* _Directions_: Apart from the pictures, which must be omitted, restate the data exactly.

[Saved entries]

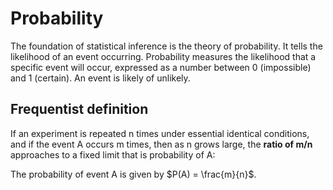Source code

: # Probability

The foundation of statistical inference is the theory of probability. It
tells the likelihood of an event occurring. Probability measures the
likelihood that a specific event will occur, expressed as a number
between 0 (impossible) and 1 (certain). An event is likely of unlikely.

## Frequentist definition

If an experiment is repeated n times under essential identical
conditions, and if the event A occurs m times, then as n grows large,
the **ratio of m/n** approaches to a fixed limit that is probability of
A:

The probability of event A is given by $P(A) = \frac{m}{n}$.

* _Result of the task_:
Source code

: # Probability

The foundation of statistical inference is the theory of probability. It
tells the likelihood of an event occurring. Probability measures the
likelihood that a specific event will occur, expressed as a number
between 0 (impossible) and 1 (certain). An event is likely of unlikely.

## Frequentist definition

If an experiment is repeated n times under essential identical
conditions, and if the event A occurs m times, then as n grows large,
the **ratio of m/n** approaches to a fixed limit that is probability of
A:

The probability of event A is given by $P(A) = \frac{m}{n}$.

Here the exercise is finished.